Personal information
- Full name: Xuan Jieqiu
- Date of birth: 1954 (age 71–72)
- Place of birth: Guangzhou, Guangdong, China
- Positions: Midfielder; inside forward;

Youth career
- 1971–1972: Guangdong

Senior career*
- Years: Team / Apps / (Gls)
- 1972–1980: Guangdong

International career
- 1975: China U20 / 4 / (0)

= Xuan Jieqiu =

Chinese footballer (born 1954)

Xuan Jieqiu (禤洁球 (Xuān jiéqiú); born 1954) is a retired Chinese footballer. Nicknamed "Qiuzai", he played as a midfielder and inside forward for Guangdong throughout the 1970s.
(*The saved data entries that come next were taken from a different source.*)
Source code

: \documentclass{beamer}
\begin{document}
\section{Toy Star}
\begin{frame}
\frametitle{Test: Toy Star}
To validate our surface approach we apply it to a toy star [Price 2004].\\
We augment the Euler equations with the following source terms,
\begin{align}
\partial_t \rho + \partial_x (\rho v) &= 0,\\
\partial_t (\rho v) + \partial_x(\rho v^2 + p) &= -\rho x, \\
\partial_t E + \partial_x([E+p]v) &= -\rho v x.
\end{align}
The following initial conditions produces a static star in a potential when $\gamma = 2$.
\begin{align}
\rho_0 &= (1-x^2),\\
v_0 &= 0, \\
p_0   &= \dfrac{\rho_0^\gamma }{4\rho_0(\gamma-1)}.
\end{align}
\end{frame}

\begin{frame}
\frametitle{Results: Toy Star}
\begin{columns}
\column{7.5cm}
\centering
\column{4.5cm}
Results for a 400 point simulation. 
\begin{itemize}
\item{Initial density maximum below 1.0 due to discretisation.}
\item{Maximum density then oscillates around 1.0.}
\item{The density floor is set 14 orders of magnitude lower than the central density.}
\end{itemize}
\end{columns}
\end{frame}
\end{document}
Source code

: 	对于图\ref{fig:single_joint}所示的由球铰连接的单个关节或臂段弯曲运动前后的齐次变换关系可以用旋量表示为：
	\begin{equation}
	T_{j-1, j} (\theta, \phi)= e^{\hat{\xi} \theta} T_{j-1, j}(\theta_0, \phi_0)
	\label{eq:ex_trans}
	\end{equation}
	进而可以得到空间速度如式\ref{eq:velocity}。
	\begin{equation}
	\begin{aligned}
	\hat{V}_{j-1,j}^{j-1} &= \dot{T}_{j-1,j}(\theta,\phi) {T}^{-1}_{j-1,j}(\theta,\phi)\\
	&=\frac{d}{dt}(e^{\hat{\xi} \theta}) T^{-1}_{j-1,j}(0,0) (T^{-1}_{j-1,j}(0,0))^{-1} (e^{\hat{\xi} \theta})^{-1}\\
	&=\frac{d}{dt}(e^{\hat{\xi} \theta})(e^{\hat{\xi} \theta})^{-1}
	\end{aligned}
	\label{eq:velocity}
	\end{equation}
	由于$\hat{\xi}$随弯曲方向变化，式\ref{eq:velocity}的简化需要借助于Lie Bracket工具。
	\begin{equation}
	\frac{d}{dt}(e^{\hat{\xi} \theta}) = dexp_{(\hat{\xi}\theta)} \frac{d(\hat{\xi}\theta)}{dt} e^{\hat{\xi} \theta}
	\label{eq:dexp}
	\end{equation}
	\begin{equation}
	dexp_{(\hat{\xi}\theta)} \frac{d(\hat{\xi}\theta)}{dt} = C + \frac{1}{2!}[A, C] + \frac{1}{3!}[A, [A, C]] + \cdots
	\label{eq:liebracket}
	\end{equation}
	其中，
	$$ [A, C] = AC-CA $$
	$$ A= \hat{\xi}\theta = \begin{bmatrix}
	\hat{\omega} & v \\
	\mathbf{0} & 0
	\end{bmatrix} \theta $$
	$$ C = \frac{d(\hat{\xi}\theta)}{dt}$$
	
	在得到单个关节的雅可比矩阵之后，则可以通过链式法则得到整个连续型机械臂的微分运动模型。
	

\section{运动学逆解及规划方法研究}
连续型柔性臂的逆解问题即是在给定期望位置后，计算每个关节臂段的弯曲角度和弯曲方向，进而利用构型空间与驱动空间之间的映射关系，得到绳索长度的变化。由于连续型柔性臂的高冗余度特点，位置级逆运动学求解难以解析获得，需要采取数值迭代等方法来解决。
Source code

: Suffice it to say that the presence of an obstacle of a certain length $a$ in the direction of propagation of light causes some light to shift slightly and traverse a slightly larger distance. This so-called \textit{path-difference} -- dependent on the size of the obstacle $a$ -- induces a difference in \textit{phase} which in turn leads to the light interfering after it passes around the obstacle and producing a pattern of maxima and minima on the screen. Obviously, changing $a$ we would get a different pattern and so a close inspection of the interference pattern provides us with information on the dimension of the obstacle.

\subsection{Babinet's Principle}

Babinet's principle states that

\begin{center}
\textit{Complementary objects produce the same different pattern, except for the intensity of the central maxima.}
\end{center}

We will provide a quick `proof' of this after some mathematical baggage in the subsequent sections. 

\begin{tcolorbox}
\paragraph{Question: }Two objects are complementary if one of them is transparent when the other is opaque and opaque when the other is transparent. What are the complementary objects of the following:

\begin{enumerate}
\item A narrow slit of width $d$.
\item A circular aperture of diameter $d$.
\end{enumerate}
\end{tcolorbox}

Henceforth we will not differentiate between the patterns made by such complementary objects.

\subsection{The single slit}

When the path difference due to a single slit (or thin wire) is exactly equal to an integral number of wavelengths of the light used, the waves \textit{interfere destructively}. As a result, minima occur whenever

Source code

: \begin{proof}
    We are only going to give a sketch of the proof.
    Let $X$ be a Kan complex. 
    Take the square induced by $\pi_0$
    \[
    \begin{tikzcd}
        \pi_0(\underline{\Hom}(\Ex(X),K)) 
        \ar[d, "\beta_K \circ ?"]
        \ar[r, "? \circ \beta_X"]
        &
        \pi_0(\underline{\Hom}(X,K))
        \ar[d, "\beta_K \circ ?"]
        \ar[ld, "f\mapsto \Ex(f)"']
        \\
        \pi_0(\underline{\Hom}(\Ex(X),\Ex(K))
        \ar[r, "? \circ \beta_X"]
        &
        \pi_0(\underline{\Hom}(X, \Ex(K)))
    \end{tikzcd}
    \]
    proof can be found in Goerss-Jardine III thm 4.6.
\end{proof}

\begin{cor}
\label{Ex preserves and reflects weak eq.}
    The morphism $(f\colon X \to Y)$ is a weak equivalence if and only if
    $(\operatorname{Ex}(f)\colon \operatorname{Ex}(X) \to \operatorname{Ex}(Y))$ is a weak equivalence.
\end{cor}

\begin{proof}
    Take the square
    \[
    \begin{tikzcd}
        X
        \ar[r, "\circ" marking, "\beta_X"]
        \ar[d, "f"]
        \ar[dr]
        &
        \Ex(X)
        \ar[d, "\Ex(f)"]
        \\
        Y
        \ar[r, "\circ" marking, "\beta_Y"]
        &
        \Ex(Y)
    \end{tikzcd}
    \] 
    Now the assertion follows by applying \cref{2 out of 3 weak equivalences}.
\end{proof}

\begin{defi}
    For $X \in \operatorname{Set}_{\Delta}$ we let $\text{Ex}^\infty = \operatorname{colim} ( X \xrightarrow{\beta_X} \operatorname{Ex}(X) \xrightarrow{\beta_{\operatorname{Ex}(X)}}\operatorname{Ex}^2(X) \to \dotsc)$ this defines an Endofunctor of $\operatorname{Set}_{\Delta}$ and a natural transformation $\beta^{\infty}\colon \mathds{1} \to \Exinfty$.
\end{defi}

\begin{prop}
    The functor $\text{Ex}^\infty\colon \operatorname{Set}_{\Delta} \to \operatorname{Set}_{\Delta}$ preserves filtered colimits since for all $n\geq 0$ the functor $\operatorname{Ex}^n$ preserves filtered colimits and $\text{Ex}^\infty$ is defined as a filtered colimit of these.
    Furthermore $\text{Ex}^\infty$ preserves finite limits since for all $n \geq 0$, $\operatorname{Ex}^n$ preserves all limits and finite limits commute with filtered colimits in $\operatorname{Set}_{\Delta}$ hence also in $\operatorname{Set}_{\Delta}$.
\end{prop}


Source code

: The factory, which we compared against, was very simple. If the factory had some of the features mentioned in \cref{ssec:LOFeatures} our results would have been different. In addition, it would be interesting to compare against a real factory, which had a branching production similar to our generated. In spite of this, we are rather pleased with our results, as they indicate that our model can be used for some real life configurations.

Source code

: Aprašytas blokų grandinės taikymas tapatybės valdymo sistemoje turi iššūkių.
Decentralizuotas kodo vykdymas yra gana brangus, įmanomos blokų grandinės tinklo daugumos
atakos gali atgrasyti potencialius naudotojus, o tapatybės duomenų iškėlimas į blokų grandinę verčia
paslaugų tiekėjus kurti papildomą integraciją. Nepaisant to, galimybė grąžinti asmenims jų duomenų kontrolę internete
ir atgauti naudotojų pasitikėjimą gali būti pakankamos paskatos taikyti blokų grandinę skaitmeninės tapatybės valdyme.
He also represented China internationally for the 1975 AFC Youth Championship.

==Club career==
Xuan was born in 1954 as the son of Xuan Huiquan who was a footballer within Guangzhou throughout the 1950s and helped develop his son's skills. After being accepted into the youth ranks of Guangdong, he was promoted by manager Chen Hanlin in late 1972 alongside He Jia, Chen Xirong, Guan Zhirui and Ou Weiting. Due to having relatives in Hong Kong, Xuan had access to Western football magazines which were a rarity in the rest of China at the time which led to new Guangdong manager Su Yongshun to borrow them to integrate them into Guangdong's tactical and technical composition. Thus, upon the revived 1973 National Football League, Guangdong initially did extremely well though after a critical underestimating of Xinjiang in the 6th round resulted in a shock loss. However, the following match against Anhui saw Xuan save the team from defeat after scoring two successive goals within the last 10 minutes of the match. Throughout his career, Xuan was part of the winning squads for the 1975 National Games of China, the 1979 National Football Jia League and achieved third place at the 1979 National Games of China before moving to Macau in 1980.

==International career==
Xuan was called up by manager Zhang Honggen to represent China U20 at the 1975 AFC Youth Championship. The Dragons went on to make it to the second round but lost to North Korea in the second round by 0–1.